Qualche giorno fa Gabriele De Giorgi, che dall’ottobre 2018 guida le relazioni istituzionali di Uber in Italia, è andato alla Camera dei Deputati per farsi ascoltare. A volte queste audizioni sono abbastanza inutili, di maniera. A volte no. Uber come sapete è l’azienda che dal 2009, prima e più di altri nel mondo, ha provato a rivoluzionare il settore della mobilità. Sfidando i tassisti con una app che ai tempi era davvero rivoluzionaria. Spesso però perdendo le sue battaglie. Un po’ perché le barricate per fermare il futuro hanno da sempre un certo successo, un po’ per una serie impressionante di valutazioni superficiali, frutto di quell’etica della Silicon Valley, “move fast and break things”, che qualche danno ha fatto e sta facendo.
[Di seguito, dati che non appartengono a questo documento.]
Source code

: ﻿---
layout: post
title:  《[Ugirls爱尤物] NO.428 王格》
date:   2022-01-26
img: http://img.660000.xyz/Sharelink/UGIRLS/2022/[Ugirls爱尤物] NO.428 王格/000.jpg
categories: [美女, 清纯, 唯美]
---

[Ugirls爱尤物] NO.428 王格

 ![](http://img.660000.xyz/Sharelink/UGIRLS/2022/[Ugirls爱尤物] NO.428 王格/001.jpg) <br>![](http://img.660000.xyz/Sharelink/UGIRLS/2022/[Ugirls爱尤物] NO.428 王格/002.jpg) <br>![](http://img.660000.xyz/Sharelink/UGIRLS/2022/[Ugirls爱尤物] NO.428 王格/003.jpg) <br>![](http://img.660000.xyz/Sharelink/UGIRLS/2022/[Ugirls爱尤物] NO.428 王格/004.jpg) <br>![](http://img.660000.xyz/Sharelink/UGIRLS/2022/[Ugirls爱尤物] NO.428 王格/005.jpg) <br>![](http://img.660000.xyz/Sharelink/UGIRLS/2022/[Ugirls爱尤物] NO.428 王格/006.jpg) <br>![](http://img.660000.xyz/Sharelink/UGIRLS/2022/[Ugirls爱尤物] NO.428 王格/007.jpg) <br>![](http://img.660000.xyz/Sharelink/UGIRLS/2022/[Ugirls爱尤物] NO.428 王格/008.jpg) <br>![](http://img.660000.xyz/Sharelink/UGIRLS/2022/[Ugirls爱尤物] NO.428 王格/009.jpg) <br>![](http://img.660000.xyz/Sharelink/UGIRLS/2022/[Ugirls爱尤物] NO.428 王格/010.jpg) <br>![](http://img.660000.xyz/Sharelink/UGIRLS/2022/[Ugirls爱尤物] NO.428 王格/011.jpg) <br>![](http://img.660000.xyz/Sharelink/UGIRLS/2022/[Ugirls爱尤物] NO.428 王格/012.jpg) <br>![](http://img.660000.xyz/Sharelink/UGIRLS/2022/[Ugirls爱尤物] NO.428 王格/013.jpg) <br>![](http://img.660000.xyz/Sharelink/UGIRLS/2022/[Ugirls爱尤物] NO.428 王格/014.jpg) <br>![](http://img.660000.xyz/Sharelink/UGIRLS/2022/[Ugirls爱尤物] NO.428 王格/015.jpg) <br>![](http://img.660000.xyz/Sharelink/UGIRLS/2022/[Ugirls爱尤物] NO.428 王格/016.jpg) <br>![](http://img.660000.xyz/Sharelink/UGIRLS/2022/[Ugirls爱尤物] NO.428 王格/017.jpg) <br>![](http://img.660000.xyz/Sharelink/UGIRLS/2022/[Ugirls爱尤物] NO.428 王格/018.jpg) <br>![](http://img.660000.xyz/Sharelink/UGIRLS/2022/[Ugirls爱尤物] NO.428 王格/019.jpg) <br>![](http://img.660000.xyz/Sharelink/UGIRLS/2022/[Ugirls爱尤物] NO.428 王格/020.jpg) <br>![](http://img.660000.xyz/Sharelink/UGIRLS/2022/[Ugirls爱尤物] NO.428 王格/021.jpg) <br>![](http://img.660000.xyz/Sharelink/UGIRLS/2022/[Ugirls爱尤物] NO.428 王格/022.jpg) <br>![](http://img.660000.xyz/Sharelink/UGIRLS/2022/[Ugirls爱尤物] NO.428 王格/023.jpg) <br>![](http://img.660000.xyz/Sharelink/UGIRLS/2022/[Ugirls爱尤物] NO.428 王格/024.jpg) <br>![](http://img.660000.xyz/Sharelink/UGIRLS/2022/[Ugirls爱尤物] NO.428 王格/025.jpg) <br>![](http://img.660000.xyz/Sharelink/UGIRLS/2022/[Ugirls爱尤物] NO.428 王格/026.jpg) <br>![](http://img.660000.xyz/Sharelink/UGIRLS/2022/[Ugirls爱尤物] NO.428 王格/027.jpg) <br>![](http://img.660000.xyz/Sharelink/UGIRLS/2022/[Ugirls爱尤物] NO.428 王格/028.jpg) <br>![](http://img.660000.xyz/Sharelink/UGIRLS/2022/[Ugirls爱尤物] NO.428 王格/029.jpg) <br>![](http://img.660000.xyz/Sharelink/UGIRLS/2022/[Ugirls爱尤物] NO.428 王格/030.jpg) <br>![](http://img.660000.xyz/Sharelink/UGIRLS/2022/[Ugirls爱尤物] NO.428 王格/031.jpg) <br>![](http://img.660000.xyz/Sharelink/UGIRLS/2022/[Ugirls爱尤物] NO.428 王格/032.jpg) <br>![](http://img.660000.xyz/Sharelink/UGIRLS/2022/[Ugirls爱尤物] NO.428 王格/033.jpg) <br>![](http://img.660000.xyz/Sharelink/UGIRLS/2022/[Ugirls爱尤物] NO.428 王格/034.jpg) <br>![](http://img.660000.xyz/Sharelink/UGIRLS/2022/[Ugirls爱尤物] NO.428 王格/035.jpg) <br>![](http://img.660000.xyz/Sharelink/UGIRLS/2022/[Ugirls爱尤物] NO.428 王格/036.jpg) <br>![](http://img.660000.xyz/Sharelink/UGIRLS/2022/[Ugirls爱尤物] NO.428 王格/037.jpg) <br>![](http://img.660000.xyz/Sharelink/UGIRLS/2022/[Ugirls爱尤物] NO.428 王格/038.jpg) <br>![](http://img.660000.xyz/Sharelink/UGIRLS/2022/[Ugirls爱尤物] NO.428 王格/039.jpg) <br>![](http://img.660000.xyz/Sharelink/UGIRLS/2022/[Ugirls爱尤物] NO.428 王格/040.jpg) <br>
Eppure Uber è tutt’altro che morta: è ancora presente in 600 città di 76 paesi del mondo, sostiene di avere ventimila dipendenti e 75 milioni di utenti. Sono numeri importanti. Quando era all’angolo, un paio di anni fa, ha mandato a casa lo spregiudicato fondatore e ha scelto un nuovo capo moderato, riflessivo, aperto alle idee degli altri, per realizzare gli stessi obiettivi: cambiare il modo in cui ci spostiamo.
L’audizione di De Giorgi a Montecitorio merita di essere segnalata per diversi fattori. lI più clamoroso: le scuse solenni presentate, “con chiarezza e convinzione”, all’Italia. “Prima di altri abbiamo commesso errori e abbiamo imparato da questi errori”, ha detto De Giorgi rinnovando “la volontà a investire e portare in Italia il nostro meglio”. Non è una pratica comune scusarsi. E sicuramente le scuse nascono anche dal fatto che oggi in Italia Uber è ridotta ai minimi termini: “Nel 2018 dieci milioni di persone hanno aperto la nostra app ma sfortunatamente solo una frazione ha avuto accesso ai nostri servizi” ha ammesso De Giorgi.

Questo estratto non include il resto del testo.